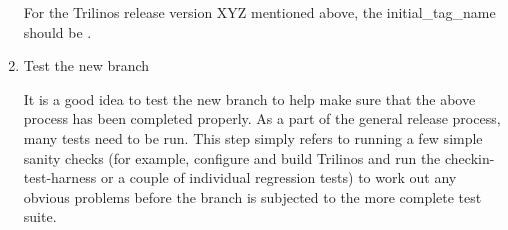 \documentclass[12pt,relax]{TrilinosDevGuide}
\begin{document}
\begin{enumerate}

For the Trilinos release version XYZ mentioned above, the initial\_tag\_name 
should be .

\item Test the new branch

It is a good idea to test the new branch to help make sure that the above 
process has been completed properly.  As a part of the general release process,
many tests need to be run.  This step simply refers to running a few 
simple sanity checks (for example, configure and build Trilinos and run the 
checkin-test-harness or a couple of individual regression tests) to work 
out any obvious problems before the branch is subjected to the more 
complete test suite.

\end{enumerate}

\end{document}
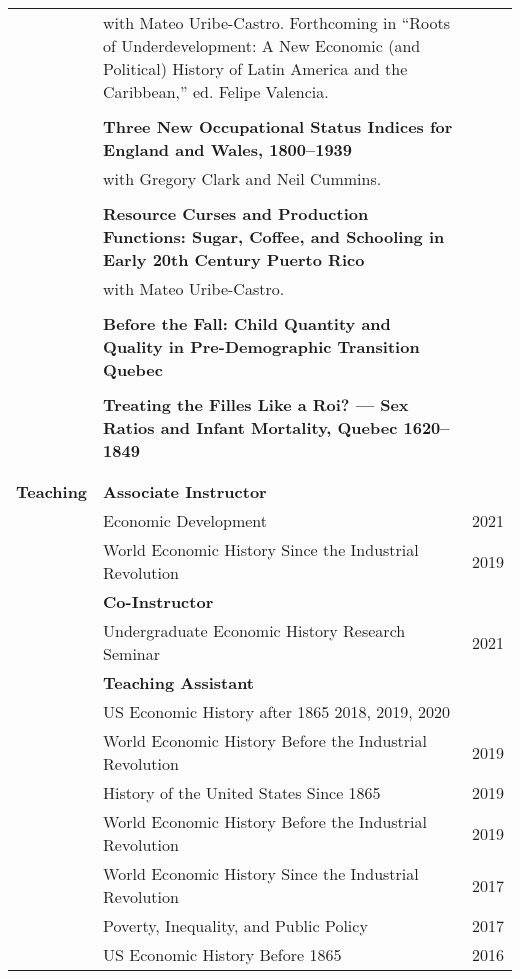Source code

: \documentclass[letterpaper,11pt,oneside]{article}
\begin{document}
\begin{longtable}{@{} p{0.15\linewidth} p{0.8\linewidth} p{0.05\linewidth}}
      & with Mateo Uribe-Castro. Forthcoming in ``Roots of Underdevelopment: A New Economic (and Political) History of Latin America and the Caribbean,'' ed. Felipe Valencia. & \\
  \\
      & \textbf{Three New Occupational Status Indices for England and Wales, 1800--1939}\\ 
      &  with Gregory Clark and Neil Cummins.  &   \\
     \\
      &  \textbf{Resource Curses and Production Functions: Sugar, Coffee, and Schooling in Early 20th Century Puerto Rico} \\ 
      &  with  Mateo Uribe-Castro. \\
      \\
      &  \textbf{Before the Fall: Child Quantity and Quality in
      Pre-Demographic Transition Quebec} \\ 
      &   \\
      &  \textbf{Treating the Filles Like a Roi? --- Sex Ratios and Infant Mortality, Quebec 1620--1849} \\ 
      &   \\
      \\


     \textbf{\large{Teaching}} &  \textbf{Associate Instructor} & \\
      & Economic Development & \hfill 2021\\
     &  World Economic History Since the Industrial Revolution &\hfill 2019\\
     &   \textbf{Co-Instructor} \\
     & Undergraduate Economic History Research Seminar & \hfill  2021 \\
     & \textbf{Teaching Assistant} &\\

     &  \multicolumn{2}{l}{ US Economic History after 1865 \hfill 2018, 2019, 2020 }\\
     &  World Economic History Before the Industrial Revolution & \hfill 2019\\
     &  History of the United States Since 1865 & \hfill 2019\\
     &  World Economic History Before the Industrial Revolution & \hfill 2019\\
     &  World Economic History Since the Industrial Revolution & \hfill 2017\\
     &  Poverty, Inequality, and Public Policy & \hfill 2017\\
     &  US Economic History Before 1865 & \hfill 2016 \\


\end{longtable}
\end{document}
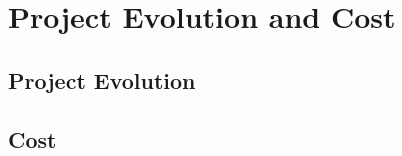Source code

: \chapter{Project Evolution and Cost}
\label{chap:evolution}

\section{Project Evolution}
\label{section:evolution}

\section{Cost}

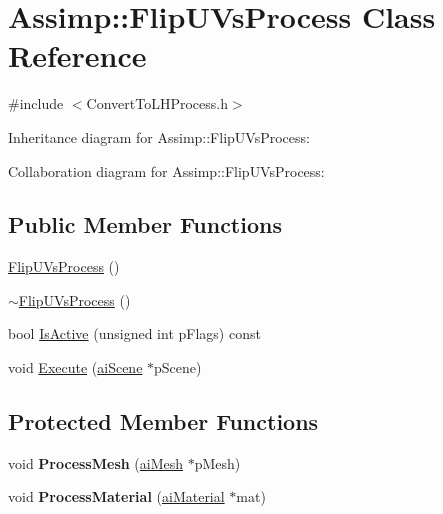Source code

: \hypertarget{class_assimp_1_1_flip_u_vs_process}{\section{Assimp\+:\+:Flip\+U\+Vs\+Process Class Reference}
\label{class_assimp_1_1_flip_u_vs_process}
}


{\ttfamily \#include $<$Convert\+To\+L\+H\+Process.\+h$>$}



Inheritance diagram for Assimp\+:\+:Flip\+U\+Vs\+Process\+:


Collaboration diagram for Assimp\+:\+:Flip\+U\+Vs\+Process\+:
\subsection*{Public Member Functions}
\begin{DoxyCompactItemize}
\item 
\hyperlink{class_assimp_1_1_flip_u_vs_process_a04cab5c7b02ce1f9e17494b6eff3879c}{Flip\+U\+Vs\+Process} ()
\item 
\hyperlink{class_assimp_1_1_flip_u_vs_process_a1e9cd496cf8cfb268c8695eb8460f3ba}{$\sim$\+Flip\+U\+Vs\+Process} ()
\item 
bool \hyperlink{class_assimp_1_1_flip_u_vs_process_a3e39b132d59833cdceb1dacfb5dacd8a}{Is\+Active} (unsigned int p\+Flags) const 
\item 
void \hyperlink{class_assimp_1_1_flip_u_vs_process_a4ce58623df9d1c96eafccb2b2d7aed0f}{Execute} (\hyperlink{structai_scene}{ai\+Scene} $\ast$p\+Scene)
\end{DoxyCompactItemize}
\subsection*{Protected Member Functions}
\begin{DoxyCompactItemize}
\item 
\hypertarget{class_assimp_1_1_flip_u_vs_process_ae85cfae98aef7499cf930d6f74db38e3}{void {\bfseries Process\+Mesh} (\hyperlink{structai_mesh}{ai\+Mesh} $\ast$p\+Mesh)}\label{class_assimp_1_1_flip_u_vs_process_ae85cfae98aef7499cf930d6f74db38e3}

\item 
\hypertarget{class_assimp_1_1_flip_u_vs_process_ac842b52319b90bdde51dede82f08fe09}{void {\bfseries Process\+Material} (\hyperlink{classai_material}{ai\+Material} $\ast$mat)}\label{class_assimp_1_1_flip_u_vs_process_ac842b52319b90bdde51dede82f08fe09}

\end{DoxyCompactItemize}

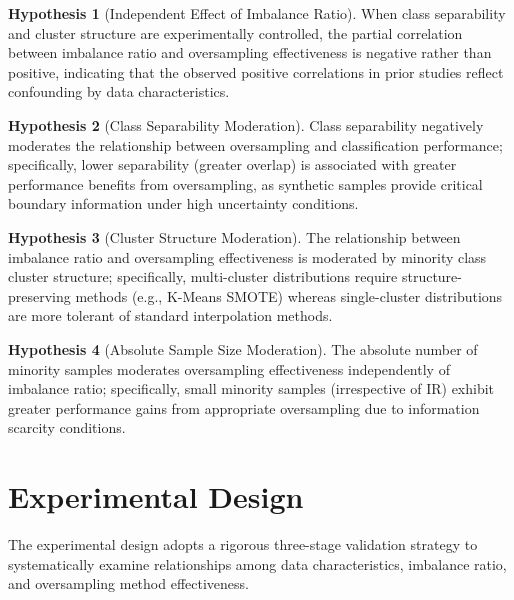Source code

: \documentclass[12pt,a4paper]{article}
\theoremstyle{definition}
\newtheorem{hypothesis}{Hypothesis}
\begin{document}
\begin{hypothesis}[Independent Effect of Imbalance Ratio]
When class separability and cluster structure are experimentally controlled, the partial correlation between imbalance ratio and oversampling effectiveness is negative rather than positive, indicating that the observed positive correlations in prior studies reflect confounding by data characteristics.
\label{hyp:h1}
\end{hypothesis}

\begin{hypothesis}[Class Separability Moderation]
Class separability negatively moderates the relationship between oversampling and classification performance; specifically, lower separability (greater overlap) is associated with greater performance benefits from oversampling, as synthetic samples provide critical boundary information under high uncertainty conditions.
\label{hyp:h2}
\end{hypothesis}

\begin{hypothesis}[Cluster Structure Moderation]
The relationship between imbalance ratio and oversampling effectiveness is moderated by minority class cluster structure; specifically, multi-cluster distributions require structure-preserving methods (e.g., K-Means SMOTE) whereas single-cluster distributions are more tolerant of standard interpolation methods.
\label{hyp:h3}
\end{hypothesis}

\begin{hypothesis}[Absolute Sample Size Moderation]
The absolute number of minority samples moderates oversampling effectiveness independently of imbalance ratio; specifically, small minority samples (irrespective of IR) exhibit greater performance gains from appropriate oversampling due to information scarcity conditions.
\label{hyp:h4}
\end{hypothesis}

\section{Experimental Design}
\indent The experimental design adopts a rigorous three-stage validation strategy to systematically examine relationships among data characteristics, imbalance ratio, and oversampling method effectiveness.
\end{document}
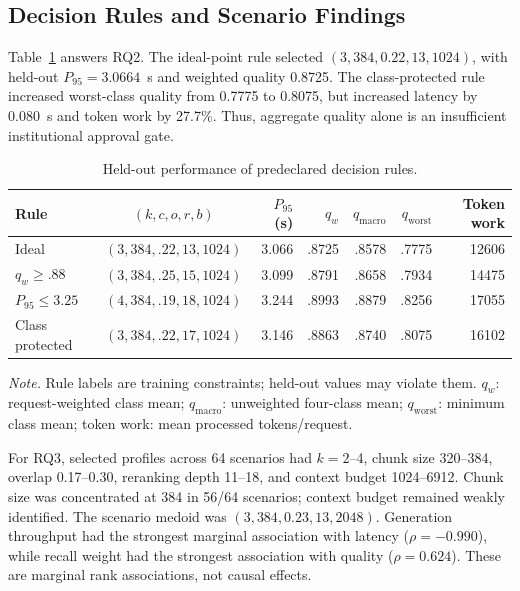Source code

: \documentclass[runningheads]{llncs}
\begin{document}
\subsection{Decision Rules and Scenario Findings}

Table~\ref{tab:decisions} answers RQ2. The ideal-point rule selected $(3,384,0.22,13,1024)$, with held-out $P_{95}=3.0664$~s and weighted quality 0.8725. The class-protected rule increased worst-class quality from 0.7775 to 0.8075, but increased latency by 0.080~s and token work by 27.7\%. Thus, aggregate quality alone is an insufficient institutional approval gate.

\begin{table}[t]
\caption{Held-out performance of predeclared decision rules.}
\label{tab:decisions}
\centering
\scriptsize
\setlength{\tabcolsep}{1.9pt}
\begin{tabular}{@{}lcrrrrr@{}}
\toprule
Rule & $(k,c,o,r,b)$ & $P_{95}$ (s) & $q_w$ & $q_{\mathrm{macro}}$ & $q_{\mathrm{worst}}$ & Token work \\
\midrule
Ideal & $(3,384,.22,13,1024)$ & 3.066 & .8725 & .8578 & .7775 & 12606 \\
$q_w\geq.88$ & $(3,384,.25,15,1024)$ & 3.099 & .8791 & .8658 & .7934 & 14475 \\
$P_{95}\leq3.25$ & $(4,384,.19,18,1024)$ & 3.244 & .8993 & .8879 & .8256 & 17055 \\
Class protected & $(3,384,.22,17,1024)$ & 3.146 & .8863 & .8740 & .8075 & 16102 \\
\bottomrule
\end{tabular}
\par\vspace{2pt}
{\scriptsize\emph{Note.} Rule labels are training constraints; held-out values may violate them.
$q_w$: request-weighted class mean; $q_{\mathrm{macro}}$: unweighted four-class mean;
$q_{\mathrm{worst}}$: minimum class mean; token work: mean processed tokens/request.}
\end{table}

For RQ3, selected profiles across 64 scenarios had $k=2$--4, chunk size 320--384, overlap 0.17--0.30, reranking depth 11--18, and context budget 1024--6912. Chunk size was concentrated at 384 in 56/64 scenarios; context budget remained weakly identified. The scenario medoid was $(3,384,0.23,13,2048)$. Generation throughput had the strongest marginal association with latency ($\rho=-0.990$), while recall weight had the strongest association with quality ($\rho=0.624$). These are marginal rank associations, not causal effects.
\end{document}

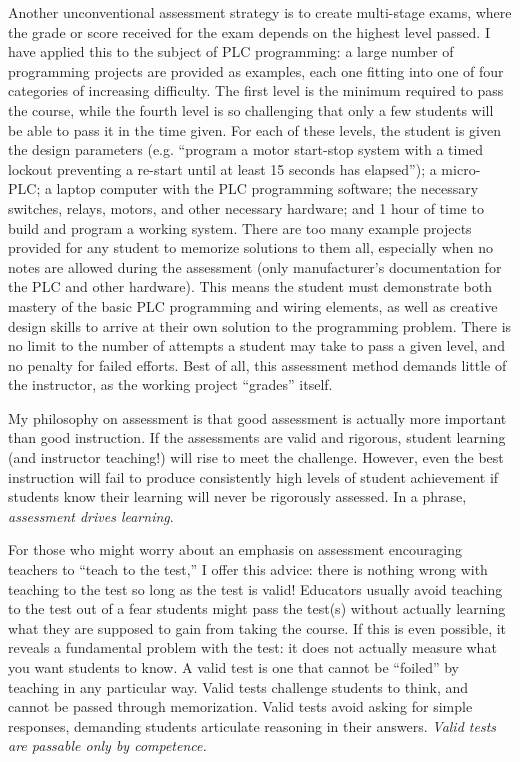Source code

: Another unconventional assessment strategy is to create multi-stage exams, where the grade or score received for the exam depends on the highest level passed.  I have applied this to the subject of PLC programming: a large number of programming projects are provided as examples, each one fitting into one of four categories of increasing difficulty.  The first level is the minimum required to pass the course, while the fourth level is so challenging that only a few students will be able to pass it in the time given.  For each of these levels, the student is given the design parameters (e.g. ``program a motor start-stop system with a timed lockout preventing a re-start until at least 15 seconds has elapsed''); a micro-PLC; a laptop computer with the PLC programming software; the necessary switches, relays, motors, and other necessary hardware; and 1 hour of time to build and program a working system.  There are too many example projects provided for any student to memorize solutions to them all, especially when no notes are allowed during the assessment (only manufacturer's documentation for the PLC and other hardware).  This means the student must demonstrate both mastery of the basic PLC programming and wiring elements, as well as creative design skills to arrive at their own solution to the programming problem.  There is no limit to the number of attempts a student may take to pass a given level, and no penalty for failed efforts.  Best of all, this assessment method demands little of the instructor, as the working project ``grades'' itself.

\vskip 10pt

My philosophy on assessment is that good assessment is actually more important than good instruction.  If the assessments are valid and rigorous, student learning (and instructor teaching!) will rise to meet the challenge.  However, even the best instruction will fail to produce consistently high levels of student achievement if students know their learning will never be rigorously assessed.  In a phrase, \textit{assessment drives learning}.

For those who might worry about an emphasis on assessment encouraging teachers to ``teach to the test,'' I offer this advice: there is nothing wrong with teaching to the test so long as the test is valid!  Educators usually avoid teaching to the test out of a fear students might pass the test(s) without actually learning what they are supposed to gain from taking the course.  If this is even possible, it reveals a fundamental problem with the test: it does not actually measure what you want students to know.  A valid test is one that cannot be ``foiled'' by teaching in any particular way.  Valid tests challenge students to think, and cannot be passed through memorization.  Valid tests avoid asking for simple responses, demanding students articulate reasoning in their answers.  \textit{Valid tests are passable only by competence.}

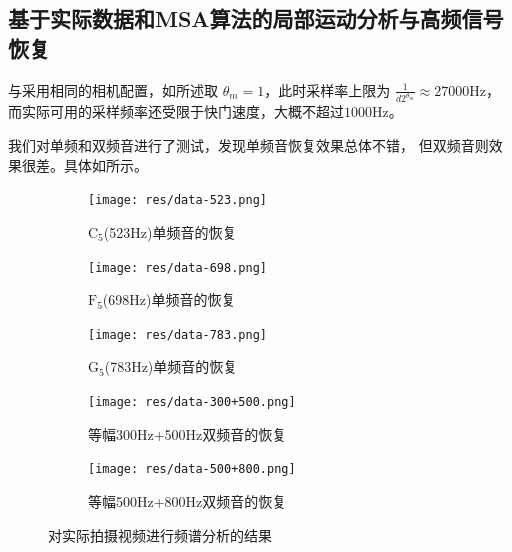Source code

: \subsection{基于实际数据和MSA算法的局部运动分析与高频信号恢复
    \label{sec:data-local}}
与采用相同的相机配置，如所述取
$\theta_m=1$，此时采样率上限为
$\frac{1}{d2^{\theta_m}} \approx 27000$Hz，
而实际可用的采样频率还受限于快门速度，大概不超过$1000$Hz。

我们对单频和双频音进行了测试，发现单频音恢复效果总体不错，
但双频音则效果很差。具体如所示。
\begin{figure}[h!]\begin{center}
    \begin{subfigure}[b]{.33\figwidth}
        \texttt{[image: res/data-523.png]}
        \caption{$\text{C}_5$(523Hz)单频音的恢复}
    \end{subfigure}
    \begin{subfigure}[b]{.33\figwidth}
        \texttt{[image: res/data-698.png]}
        \caption{$\text{F}_5$(698Hz)单频音的恢复}
    \end{subfigure}
    \begin{subfigure}[b]{.33\figwidth}
        \texttt{[image: res/data-783.png]}
        \caption{$\text{G}_5$(783Hz)单频音的恢复}
    \end{subfigure}
    \begin{subfigure}[b]{.4\figwidth}
        \texttt{[image: res/data-300+500.png]}
        \caption{等幅300Hz+500Hz双频音的恢复}
        \label{fig:real:300+500}
    \end{subfigure}
    \begin{subfigure}[b]{.4\figwidth}
        \texttt{[image: res/data-500+800.png]}
        \caption{等幅500Hz+800Hz双频音的恢复}
    \end{subfigure}
    \caption{对实际拍摄视频进行频谱分析的结果}
    \label{fig:real:highfreq}
\end{center}\end{figure}

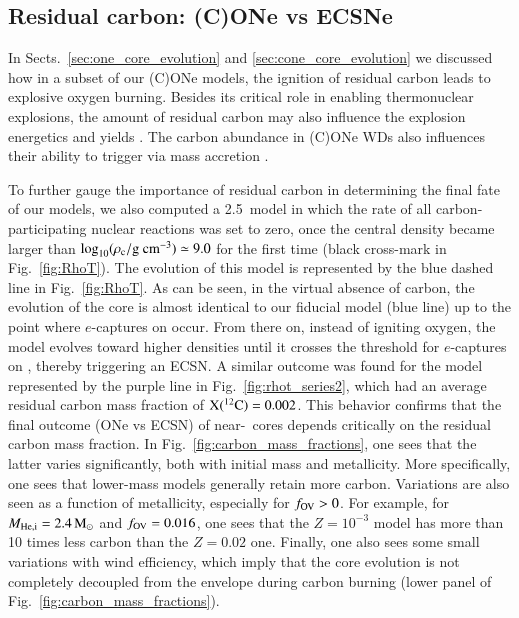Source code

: \documentclass[main.tex]{subfiles}
\begin{document}
\subsection{Residual carbon: (C)ONe \ias vs ECSNe}\label{sec:carbon}
In Sects.~\ref{sec:one_core_evolution} and \ref{sec:cone_core_evolution} we discussed how in a subset of our (C)ONe models, 
the ignition of residual  carbon leads to explosive oxygen burning. Besides its critical role in enabling thermonuclear 
explosions, the amount of residual carbon may also influence the explosion energetics and  
yields \citep[see Sect.~\ref{sec:explosion_properties} and also][]{Willcox:2016yyp}. 
The carbon abundance in (C)ONe WDs also influences their ability to trigger \ias via mass accretion   
 \citep[e.g., see][]{Dominguez1993,  Garcia1997, Gutierrez2005, Waldman2007, Schwab:2018cnb}.
  

To further gauge the importance of residual carbon in determining the final fate of our models, 
we also computed a 2.5\msun\ model in which the rate of all 
carbon-participating nuclear reactions was set to zero, once the
central density became larger than $\rm \log_{10}(\rho_c / \rm g \ cm^{-3}) \simeq 9.0$ for
the first time (black cross-mark in Fig.~\ref{fig:RhoT}).  
The evolution of this model is represented by the blue dashed line in Fig.~\ref{fig:RhoT}. 
As can be seen, in the virtual absence of carbon, the evolution of 
the core is almost identical to our fiducial model (blue line) up to the point 
where $e$-captures on  occur. 
From there on, instead of igniting oxygen, the model evolves toward higher densities 
until it crosses the threshold for $e$-captures  
on , thereby triggering an ECSN. 
A similar outcome was found for the \seriestwo model represented by the purple line in 
Fig.~\ref{fig:rhot_series2}, which had an average residual carbon mass fraction of $\rm X(\iso{C}{12}) = 0.002$. 
This behavior confirms that the final outcome (ONe \ia vs ECSN) of near-\mch\ cores 
depends critically on the residual carbon mass fraction.   
In Fig.~\ref{fig:carbon_mass_fractions}, one sees that the latter varies significantly, 
both with initial mass and metallicity. 
More specifically, one sees that lower-mass models generally retain more carbon. 
Variations are also seen as a function of metallicity, especially for $f_{\rm OV}>0$. For example, for $M_{\rm He, i}=2.4\msun$ and $f_{\rm OV}=0.016$, one sees that the $Z=10^{-3}$ 
model has more than 10 times less carbon than 
the $Z=0.02$ one.  
Finally, one also sees some small variations with wind efficiency, which imply that the 
core evolution is not completely decoupled from the envelope during carbon burning 
(lower panel of Fig.~\ref{fig:carbon_mass_fractions}). 
\end{document}
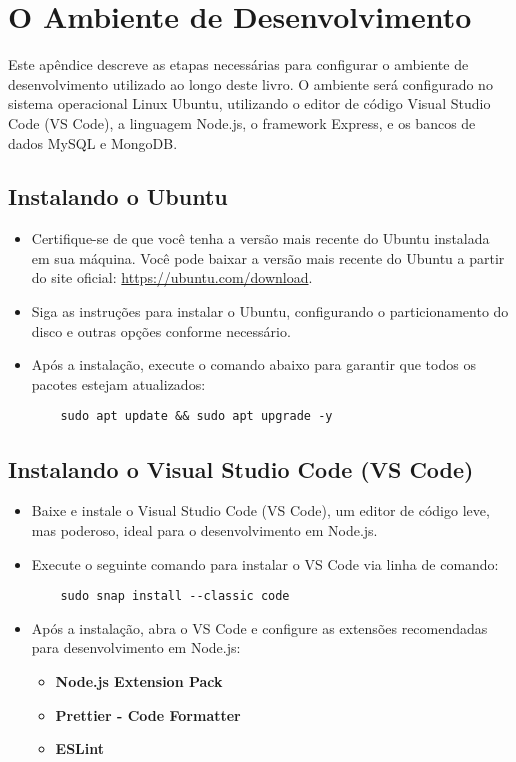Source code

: \chapter{O Ambiente de Desenvolvimento}

Este apêndice descreve as etapas necessárias para configurar o ambiente de desenvolvimento utilizado ao longo deste livro. O ambiente será configurado no sistema operacional Linux Ubuntu, utilizando o editor de código Visual Studio Code (VS Code), a linguagem Node.js, o framework Express, e os bancos de dados MySQL e MongoDB.

\section{Instalando o Ubuntu}
\begin{itemize}
    \item Certifique-se de que você tenha a versão mais recente do Ubuntu instalada em sua máquina. Você pode baixar a versão mais recente do Ubuntu a partir do site oficial: \url{https://ubuntu.com/download}.
    \item Siga as instruções para instalar o Ubuntu, configurando o particionamento do disco e outras opções conforme necessário.
    \item Após a instalação, execute o comando abaixo para garantir que todos os pacotes estejam atualizados:
    \begin{verbatim}
    sudo apt update && sudo apt upgrade -y
    \end{verbatim}
\end{itemize}

\section{Instalando o Visual Studio Code (VS Code)}
\begin{itemize}
    \item Baixe e instale o Visual Studio Code (VS Code), um editor de código leve, mas poderoso, ideal para o desenvolvimento em Node.js.
    \item Execute o seguinte comando para instalar o VS Code via linha de comando:
    \begin{verbatim}
    sudo snap install --classic code
    \end{verbatim}
    \item Após a instalação, abra o VS Code e configure as extensões recomendadas para desenvolvimento em Node.js:
    \begin{itemize}
        \item \textbf{Node.js Extension Pack}
        \item \textbf{Prettier - Code Formatter}
        \item \textbf{ESLint}
    \end{itemize}
\end{itemize}

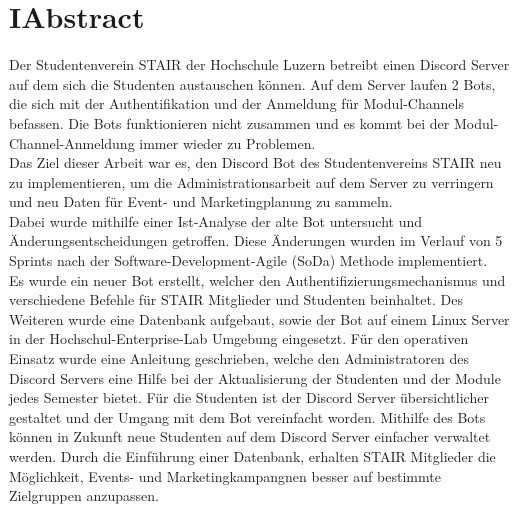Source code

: \documentclass[a4paper, table]{article}
\begin{document}
\section*{I{\hspace*{1cm}}Abstract}
Der Studentenverein STAIR der Hochschule Luzern betreibt einen Discord Server auf dem sich die Studenten austauschen können.
Auf dem Server laufen 2 Bots, die sich mit der Authentifikation und der Anmeldung für Modul-Channels befassen.
Die Bots funktionieren nicht zusammen und es kommt bei der Modul-Channel-Anmeldung immer wieder zu Problemen.\\
Das Ziel dieser Arbeit war es, den Discord Bot des Studentenvereins STAIR neu zu implementieren, 
um die Administrationsarbeit auf dem Server zu verringern und neu Daten für Event- und Marketingplanung zu sammeln.\\
Dabei wurde mithilfe einer Ist-Analyse der alte Bot untersucht und Änderungsentscheidungen getroffen.
Diese Änderungen wurden im Verlauf von 5 Sprints nach der Software-Development-Agile (SoDa) Methode implementiert.\\
Es wurde ein neuer Bot erstellt, welcher den Authentifizierungsmechanismus und verschiedene Befehle für STAIR Mitglieder und Studenten beinhaltet.
Des Weiteren wurde eine Datenbank aufgebaut, sowie der Bot auf einem Linux Server in der Hochschul-Enterprise-Lab Umgebung eingesetzt.
Für den operativen Einsatz wurde eine Anleitung geschrieben, welche den Administratoren des Discord Servers eine Hilfe bei der Aktualisierung der Studenten und der Module jedes Semester bietet.
Für die Studenten ist der Discord Server übersichtlicher gestaltet und der Umgang mit dem Bot vereinfacht worden.
Mithilfe des Bots können in Zukunft neue Studenten auf dem Discord Server einfacher verwaltet werden.
Durch die Einführung einer Datenbank, erhalten STAIR Mitglieder die Möglichkeit, Events- und Marketingkampangnen besser auf bestimmte Zielgruppen anzupassen.

\newpage

\tableofcontents

\newpage
\end{document}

+-------+

One number is the whole answer: how many lines in the records contain "subsection".

5